**Exercise instructions:** Set down all of the records exactly.

──────────

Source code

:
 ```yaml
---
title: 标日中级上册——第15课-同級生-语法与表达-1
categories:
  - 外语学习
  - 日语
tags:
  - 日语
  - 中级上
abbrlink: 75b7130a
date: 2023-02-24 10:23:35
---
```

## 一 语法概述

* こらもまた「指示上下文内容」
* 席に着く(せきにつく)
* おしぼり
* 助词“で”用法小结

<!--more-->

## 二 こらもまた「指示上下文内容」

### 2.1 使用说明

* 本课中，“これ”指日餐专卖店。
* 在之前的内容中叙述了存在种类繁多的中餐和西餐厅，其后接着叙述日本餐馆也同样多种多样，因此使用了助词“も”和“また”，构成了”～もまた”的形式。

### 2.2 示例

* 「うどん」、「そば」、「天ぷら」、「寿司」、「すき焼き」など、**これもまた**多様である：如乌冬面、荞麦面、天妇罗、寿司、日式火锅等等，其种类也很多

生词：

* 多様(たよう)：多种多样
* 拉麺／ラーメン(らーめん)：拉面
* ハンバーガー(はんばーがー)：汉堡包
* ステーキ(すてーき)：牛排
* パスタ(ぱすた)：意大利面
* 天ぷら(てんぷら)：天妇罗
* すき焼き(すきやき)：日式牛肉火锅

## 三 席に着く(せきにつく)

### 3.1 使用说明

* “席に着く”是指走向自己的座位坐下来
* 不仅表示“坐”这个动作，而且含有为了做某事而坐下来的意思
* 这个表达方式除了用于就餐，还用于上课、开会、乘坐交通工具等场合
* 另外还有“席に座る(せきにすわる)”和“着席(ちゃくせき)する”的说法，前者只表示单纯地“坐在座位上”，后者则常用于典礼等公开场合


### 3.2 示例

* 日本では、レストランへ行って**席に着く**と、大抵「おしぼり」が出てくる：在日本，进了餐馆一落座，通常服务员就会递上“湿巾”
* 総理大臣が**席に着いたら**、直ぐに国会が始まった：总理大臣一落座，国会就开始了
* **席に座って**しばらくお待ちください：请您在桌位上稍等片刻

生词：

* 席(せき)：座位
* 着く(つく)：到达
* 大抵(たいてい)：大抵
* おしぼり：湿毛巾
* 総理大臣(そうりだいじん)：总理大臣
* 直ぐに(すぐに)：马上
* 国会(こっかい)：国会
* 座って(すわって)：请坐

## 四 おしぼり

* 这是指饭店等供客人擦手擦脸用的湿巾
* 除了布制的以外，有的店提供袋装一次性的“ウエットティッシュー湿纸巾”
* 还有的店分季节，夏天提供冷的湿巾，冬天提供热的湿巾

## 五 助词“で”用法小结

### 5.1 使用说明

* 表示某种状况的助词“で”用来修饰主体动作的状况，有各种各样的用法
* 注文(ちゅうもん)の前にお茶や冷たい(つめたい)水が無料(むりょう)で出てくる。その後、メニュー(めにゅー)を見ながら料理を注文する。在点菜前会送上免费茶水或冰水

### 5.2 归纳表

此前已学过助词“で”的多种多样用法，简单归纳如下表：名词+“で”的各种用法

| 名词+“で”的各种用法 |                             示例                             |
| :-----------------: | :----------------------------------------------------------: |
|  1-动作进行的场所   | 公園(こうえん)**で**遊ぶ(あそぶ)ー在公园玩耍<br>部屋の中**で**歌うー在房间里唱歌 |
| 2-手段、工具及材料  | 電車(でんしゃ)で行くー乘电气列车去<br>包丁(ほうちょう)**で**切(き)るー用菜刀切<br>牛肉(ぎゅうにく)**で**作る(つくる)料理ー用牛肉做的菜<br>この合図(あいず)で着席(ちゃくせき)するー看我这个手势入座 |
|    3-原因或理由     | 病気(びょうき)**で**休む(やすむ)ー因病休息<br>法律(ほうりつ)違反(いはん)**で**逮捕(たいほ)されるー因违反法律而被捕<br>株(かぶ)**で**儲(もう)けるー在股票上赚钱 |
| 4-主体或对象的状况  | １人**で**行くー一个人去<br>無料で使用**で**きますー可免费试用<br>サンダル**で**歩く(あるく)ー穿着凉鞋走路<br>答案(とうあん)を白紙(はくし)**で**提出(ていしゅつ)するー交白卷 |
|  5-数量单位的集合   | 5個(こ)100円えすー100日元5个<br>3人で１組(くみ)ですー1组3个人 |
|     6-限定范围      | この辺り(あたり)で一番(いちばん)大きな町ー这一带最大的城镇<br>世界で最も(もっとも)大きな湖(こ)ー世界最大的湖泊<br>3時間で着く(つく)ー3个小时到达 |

──────────

**Task answer:**
Source code

:
 ```yaml
---
title: 标日中级上册——第15课-同級生-语法与表达-1
categories:
  - 外语学习
  - 日语
tags:
  - 日语
  - 中级上
abbrlink: 75b7130a
date: 2023-02-24 10:23:35
---
```

## 一 语法概述

* こらもまた「指示上下文内容」
* 席に着く(せきにつく)
* おしぼり
* 助词“で”用法小结

<!--more-->

## 二 こらもまた「指示上下文内容」

### 2.1 使用说明

* 本课中，“これ”指日餐专卖店。
* 在之前的内容中叙述了存在种类繁多的中餐和西餐厅，其后接着叙述日本餐馆也同样多种多样，因此使用了助词“も”和“また”，构成了”～もまた”的形式。

### 2.2 示例

* 「うどん」、「そば」、「天ぷら」、「寿司」、「すき焼き」など、**これもまた**多様である：如乌冬面、荞麦面、天妇罗、寿司、日式火锅等等，其种类也很多

生词：

* 多様(たよう)：多种多样
* 拉麺／ラーメン(らーめん)：拉面
* ハンバーガー(はんばーがー)：汉堡包
* ステーキ(すてーき)：牛排
* パスタ(ぱすた)：意大利面
* 天ぷら(てんぷら)：天妇罗
* すき焼き(すきやき)：日式牛肉火锅

## 三 席に着く(せきにつく)

### 3.1 使用说明

* “席に着く”是指走向自己的座位坐下来
* 不仅表示“坐”这个动作，而且含有为了做某事而坐下来的意思
* 这个表达方式除了用于就餐，还用于上课、开会、乘坐交通工具等场合
* 另外还有“席に座る(せきにすわる)”和“着席(ちゃくせき)する”的说法，前者只表示单纯地“坐在座位上”，后者则常用于典礼等公开场合


### 3.2 示例

* 日本では、レストランへ行って**席に着く**と、大抵「おしぼり」が出てくる：在日本，进了餐馆一落座，通常服务员就会递上“湿巾”
* 総理大臣が**席に着いたら**、直ぐに国会が始まった：总理大臣一落座，国会就开始了
* **席に座って**しばらくお待ちください：请您在桌位上稍等片刻

生词：

* 席(せき)：座位
* 着く(つく)：到达
* 大抵(たいてい)：大抵
* おしぼり：湿毛巾
* 総理大臣(そうりだいじん)：总理大臣
* 直ぐに(すぐに)：马上
* 国会(こっかい)：国会
* 座って(すわって)：请坐

## 四 おしぼり

* 这是指饭店等供客人擦手擦脸用的湿巾
* 除了布制的以外，有的店提供袋装一次性的“ウエットティッシュー湿纸巾”
* 还有的店分季节，夏天提供冷的湿巾，冬天提供热的湿巾

## 五 助词“で”用法小结

### 5.1 使用说明

* 表示某种状况的助词“で”用来修饰主体动作的状况，有各种各样的用法
* 注文(ちゅうもん)の前にお茶や冷たい(つめたい)水が無料(むりょう)で出てくる。その後、メニュー(めにゅー)を見ながら料理を注文する。在点菜前会送上免费茶水或冰水

### 5.2 归纳表

此前已学过助词“で”的多种多样用法，简单归纳如下表：名词+“で”的各种用法

| 名词+“で”的各种用法 |                             示例                             |
| :-----------------: | :----------------------------------------------------------: |
|  1-动作进行的场所   | 公園(こうえん)**で**遊ぶ(あそぶ)ー在公园玩耍<br>部屋の中**で**歌うー在房间里唱歌 |
| 2-手段、工具及材料  | 電車(でんしゃ)で行くー乘电气列车去<br>包丁(ほうちょう)**で**切(き)るー用菜刀切<br>牛肉(ぎゅうにく)**で**作る(つくる)料理ー用牛肉做的菜<br>この合図(あいず)で着席(ちゃくせき)するー看我这个手势入座 |
|    3-原因或理由     | 病気(びょうき)**で**休む(やすむ)ー因病休息<br>法律(ほうりつ)違反(いはん)**で**逮捕(たいほ)されるー因违反法律而被捕<br>株(かぶ)**で**儲(もう)けるー在股票上赚钱 |
| 4-主体或对象的状况  | １人**で**行くー一个人去<br>無料で使用**で**きますー可免费试用<br>サンダル**で**歩く(あるく)ー穿着凉鞋走路<br>答案(とうあん)を白紙(はくし)**で**提出(ていしゅつ)するー交白卷 |
|  5-数量单位的集合   | 5個(こ)100円えすー100日元5个<br>3人で１組(くみ)ですー1组3个人 |
|     6-限定范围      | この辺り(あたり)で一番(いちばん)大きな町ー这一带最大的城镇<br>世界で最も(もっとも)大きな湖(こ)ー世界最大的湖泊<br>3時間で着く(つく)ー3个小时到达 |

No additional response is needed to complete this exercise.